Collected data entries
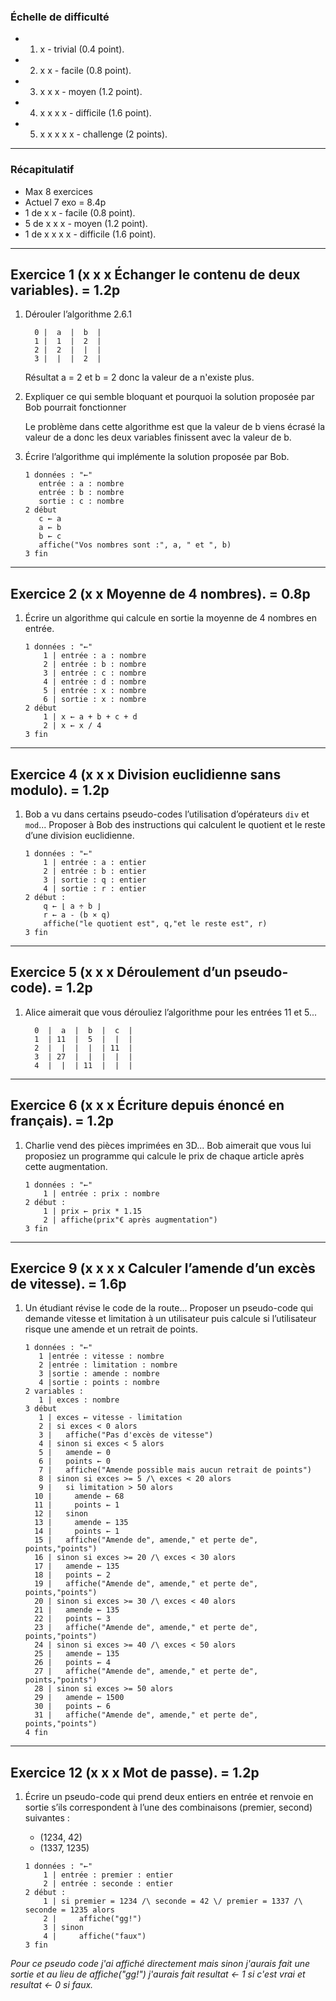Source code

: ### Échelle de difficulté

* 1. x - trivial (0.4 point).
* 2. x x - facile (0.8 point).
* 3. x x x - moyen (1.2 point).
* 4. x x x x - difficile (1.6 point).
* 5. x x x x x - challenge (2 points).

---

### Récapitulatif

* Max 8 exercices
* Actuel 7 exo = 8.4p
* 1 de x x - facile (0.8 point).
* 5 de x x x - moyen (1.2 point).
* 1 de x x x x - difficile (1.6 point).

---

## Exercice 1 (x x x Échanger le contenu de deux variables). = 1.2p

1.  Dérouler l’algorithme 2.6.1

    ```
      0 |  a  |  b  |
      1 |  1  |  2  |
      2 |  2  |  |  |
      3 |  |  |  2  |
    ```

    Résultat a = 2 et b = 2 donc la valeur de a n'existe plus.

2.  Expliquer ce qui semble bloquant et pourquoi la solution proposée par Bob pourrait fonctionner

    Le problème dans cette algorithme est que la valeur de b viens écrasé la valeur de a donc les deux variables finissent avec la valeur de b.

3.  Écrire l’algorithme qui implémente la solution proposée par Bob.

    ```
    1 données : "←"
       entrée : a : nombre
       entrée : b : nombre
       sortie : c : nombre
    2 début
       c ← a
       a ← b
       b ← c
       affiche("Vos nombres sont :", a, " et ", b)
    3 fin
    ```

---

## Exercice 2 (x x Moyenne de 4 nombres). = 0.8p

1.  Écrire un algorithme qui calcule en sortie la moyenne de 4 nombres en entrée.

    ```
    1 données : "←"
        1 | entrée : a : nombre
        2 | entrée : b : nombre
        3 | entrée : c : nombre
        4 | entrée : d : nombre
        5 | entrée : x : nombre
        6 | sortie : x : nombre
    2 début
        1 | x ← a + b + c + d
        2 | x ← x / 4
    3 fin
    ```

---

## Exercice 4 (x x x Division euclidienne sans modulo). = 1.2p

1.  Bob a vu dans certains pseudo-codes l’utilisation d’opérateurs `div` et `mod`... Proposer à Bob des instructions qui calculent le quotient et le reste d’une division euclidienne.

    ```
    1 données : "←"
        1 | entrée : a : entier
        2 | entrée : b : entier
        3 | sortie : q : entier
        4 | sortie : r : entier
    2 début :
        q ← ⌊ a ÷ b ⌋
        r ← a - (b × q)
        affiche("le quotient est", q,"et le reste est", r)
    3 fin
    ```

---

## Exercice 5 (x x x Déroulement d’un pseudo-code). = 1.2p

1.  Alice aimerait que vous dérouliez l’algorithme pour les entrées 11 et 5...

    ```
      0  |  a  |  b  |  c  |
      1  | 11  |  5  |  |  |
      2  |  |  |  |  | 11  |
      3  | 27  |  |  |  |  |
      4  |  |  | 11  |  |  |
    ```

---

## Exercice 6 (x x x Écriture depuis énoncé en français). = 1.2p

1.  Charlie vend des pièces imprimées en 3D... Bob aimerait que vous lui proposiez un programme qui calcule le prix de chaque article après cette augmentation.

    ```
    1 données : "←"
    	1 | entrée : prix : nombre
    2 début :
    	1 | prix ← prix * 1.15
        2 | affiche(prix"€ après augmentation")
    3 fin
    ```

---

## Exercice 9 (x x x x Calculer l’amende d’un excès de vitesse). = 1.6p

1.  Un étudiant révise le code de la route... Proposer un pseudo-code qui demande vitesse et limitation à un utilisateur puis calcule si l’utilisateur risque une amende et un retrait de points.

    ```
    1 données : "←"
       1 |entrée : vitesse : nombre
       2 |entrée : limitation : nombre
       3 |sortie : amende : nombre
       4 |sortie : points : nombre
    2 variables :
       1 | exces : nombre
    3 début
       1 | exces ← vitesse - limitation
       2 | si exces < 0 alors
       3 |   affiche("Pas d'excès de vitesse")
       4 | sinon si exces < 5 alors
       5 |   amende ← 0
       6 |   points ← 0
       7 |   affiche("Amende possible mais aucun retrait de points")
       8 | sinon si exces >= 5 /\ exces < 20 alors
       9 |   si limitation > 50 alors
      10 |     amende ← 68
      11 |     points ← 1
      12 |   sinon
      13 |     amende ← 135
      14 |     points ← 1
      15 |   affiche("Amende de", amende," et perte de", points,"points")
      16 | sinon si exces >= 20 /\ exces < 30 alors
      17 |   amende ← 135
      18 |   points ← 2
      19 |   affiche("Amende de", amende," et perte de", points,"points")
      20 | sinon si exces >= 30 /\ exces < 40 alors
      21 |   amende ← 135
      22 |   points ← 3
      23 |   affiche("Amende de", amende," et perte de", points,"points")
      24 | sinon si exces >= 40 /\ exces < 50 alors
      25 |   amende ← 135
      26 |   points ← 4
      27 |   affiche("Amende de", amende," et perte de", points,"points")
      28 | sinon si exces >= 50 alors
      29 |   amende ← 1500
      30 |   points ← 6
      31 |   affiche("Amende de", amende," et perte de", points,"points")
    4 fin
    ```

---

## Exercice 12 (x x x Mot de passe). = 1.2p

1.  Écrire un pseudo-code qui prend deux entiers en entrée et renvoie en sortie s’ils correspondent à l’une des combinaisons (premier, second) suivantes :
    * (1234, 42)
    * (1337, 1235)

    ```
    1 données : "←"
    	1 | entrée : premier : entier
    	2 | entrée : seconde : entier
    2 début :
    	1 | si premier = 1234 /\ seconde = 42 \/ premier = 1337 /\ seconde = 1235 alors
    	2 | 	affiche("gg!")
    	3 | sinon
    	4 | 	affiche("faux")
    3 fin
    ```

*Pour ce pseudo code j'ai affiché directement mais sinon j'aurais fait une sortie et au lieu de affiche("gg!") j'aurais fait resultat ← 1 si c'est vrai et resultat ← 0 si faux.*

---

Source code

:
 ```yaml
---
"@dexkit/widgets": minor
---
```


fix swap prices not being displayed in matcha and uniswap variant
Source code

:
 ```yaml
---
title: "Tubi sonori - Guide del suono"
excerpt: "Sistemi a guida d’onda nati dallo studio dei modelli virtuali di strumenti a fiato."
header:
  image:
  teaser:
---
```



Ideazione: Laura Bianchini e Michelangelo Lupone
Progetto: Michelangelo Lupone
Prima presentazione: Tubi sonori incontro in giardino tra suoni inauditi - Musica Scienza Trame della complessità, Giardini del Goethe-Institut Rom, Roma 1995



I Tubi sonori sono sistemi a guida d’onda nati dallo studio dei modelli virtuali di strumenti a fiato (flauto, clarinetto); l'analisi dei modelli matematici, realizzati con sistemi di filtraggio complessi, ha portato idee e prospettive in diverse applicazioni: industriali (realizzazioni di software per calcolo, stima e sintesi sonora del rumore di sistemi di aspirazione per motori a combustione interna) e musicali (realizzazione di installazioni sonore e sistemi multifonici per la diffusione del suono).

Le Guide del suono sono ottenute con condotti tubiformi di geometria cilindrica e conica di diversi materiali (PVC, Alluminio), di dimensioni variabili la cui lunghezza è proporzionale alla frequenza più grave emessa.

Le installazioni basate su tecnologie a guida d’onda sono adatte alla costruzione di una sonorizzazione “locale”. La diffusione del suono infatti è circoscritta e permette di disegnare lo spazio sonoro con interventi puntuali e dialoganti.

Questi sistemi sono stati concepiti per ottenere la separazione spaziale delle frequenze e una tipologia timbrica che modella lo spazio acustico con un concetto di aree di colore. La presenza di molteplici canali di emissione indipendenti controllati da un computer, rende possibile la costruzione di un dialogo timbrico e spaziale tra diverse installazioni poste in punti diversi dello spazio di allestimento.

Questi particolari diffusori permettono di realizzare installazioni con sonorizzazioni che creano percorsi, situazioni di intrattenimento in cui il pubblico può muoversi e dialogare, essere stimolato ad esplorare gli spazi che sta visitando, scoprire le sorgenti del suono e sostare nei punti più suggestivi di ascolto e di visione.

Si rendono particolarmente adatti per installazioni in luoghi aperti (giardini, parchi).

:: WHAT THIS TASK INVOLVES ::
Every line above that holds the word "facile" is to be found and copied.

:: RESULT ::
* 2. x x - facile (0.8 point).
* 1 de x x - facile (0.8 point).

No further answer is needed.